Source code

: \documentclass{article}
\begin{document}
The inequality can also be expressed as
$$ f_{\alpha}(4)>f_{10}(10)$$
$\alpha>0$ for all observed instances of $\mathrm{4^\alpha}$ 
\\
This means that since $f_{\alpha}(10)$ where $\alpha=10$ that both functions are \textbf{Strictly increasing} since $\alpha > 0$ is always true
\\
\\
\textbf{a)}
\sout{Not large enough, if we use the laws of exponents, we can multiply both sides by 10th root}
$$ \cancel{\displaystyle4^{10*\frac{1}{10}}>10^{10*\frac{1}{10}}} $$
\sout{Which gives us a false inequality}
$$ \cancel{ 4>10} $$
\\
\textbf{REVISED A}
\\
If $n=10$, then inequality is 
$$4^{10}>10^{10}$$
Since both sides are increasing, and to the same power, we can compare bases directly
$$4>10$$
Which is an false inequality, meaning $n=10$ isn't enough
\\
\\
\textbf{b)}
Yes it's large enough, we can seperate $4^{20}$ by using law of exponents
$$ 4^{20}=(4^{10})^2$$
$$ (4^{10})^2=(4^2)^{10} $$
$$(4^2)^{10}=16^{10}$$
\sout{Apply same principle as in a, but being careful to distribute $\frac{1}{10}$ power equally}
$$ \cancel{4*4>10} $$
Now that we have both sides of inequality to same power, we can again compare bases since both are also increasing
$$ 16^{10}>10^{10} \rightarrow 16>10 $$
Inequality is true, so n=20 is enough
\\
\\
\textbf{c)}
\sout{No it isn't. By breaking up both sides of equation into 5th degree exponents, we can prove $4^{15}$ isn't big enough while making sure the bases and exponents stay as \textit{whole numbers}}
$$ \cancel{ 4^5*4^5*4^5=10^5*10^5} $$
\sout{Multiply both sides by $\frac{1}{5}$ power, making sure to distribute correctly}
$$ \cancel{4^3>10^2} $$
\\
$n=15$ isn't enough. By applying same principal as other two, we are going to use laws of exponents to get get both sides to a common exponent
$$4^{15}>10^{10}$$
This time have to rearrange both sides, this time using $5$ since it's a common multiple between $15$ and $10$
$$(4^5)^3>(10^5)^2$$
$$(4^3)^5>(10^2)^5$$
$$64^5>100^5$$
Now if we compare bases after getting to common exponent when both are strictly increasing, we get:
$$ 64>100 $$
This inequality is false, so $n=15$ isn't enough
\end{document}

• _WHAT THE TASK REQUIRES_:
All lines that include the word "using" must be copied from the material above.

• _ANSWER SECTION_:
Yes it's large enough, we can seperate $4^{20}$ by using law of exponents
This time have to rearrange both sides, this time using $5$ since it's a common multiple between $15$ and $10$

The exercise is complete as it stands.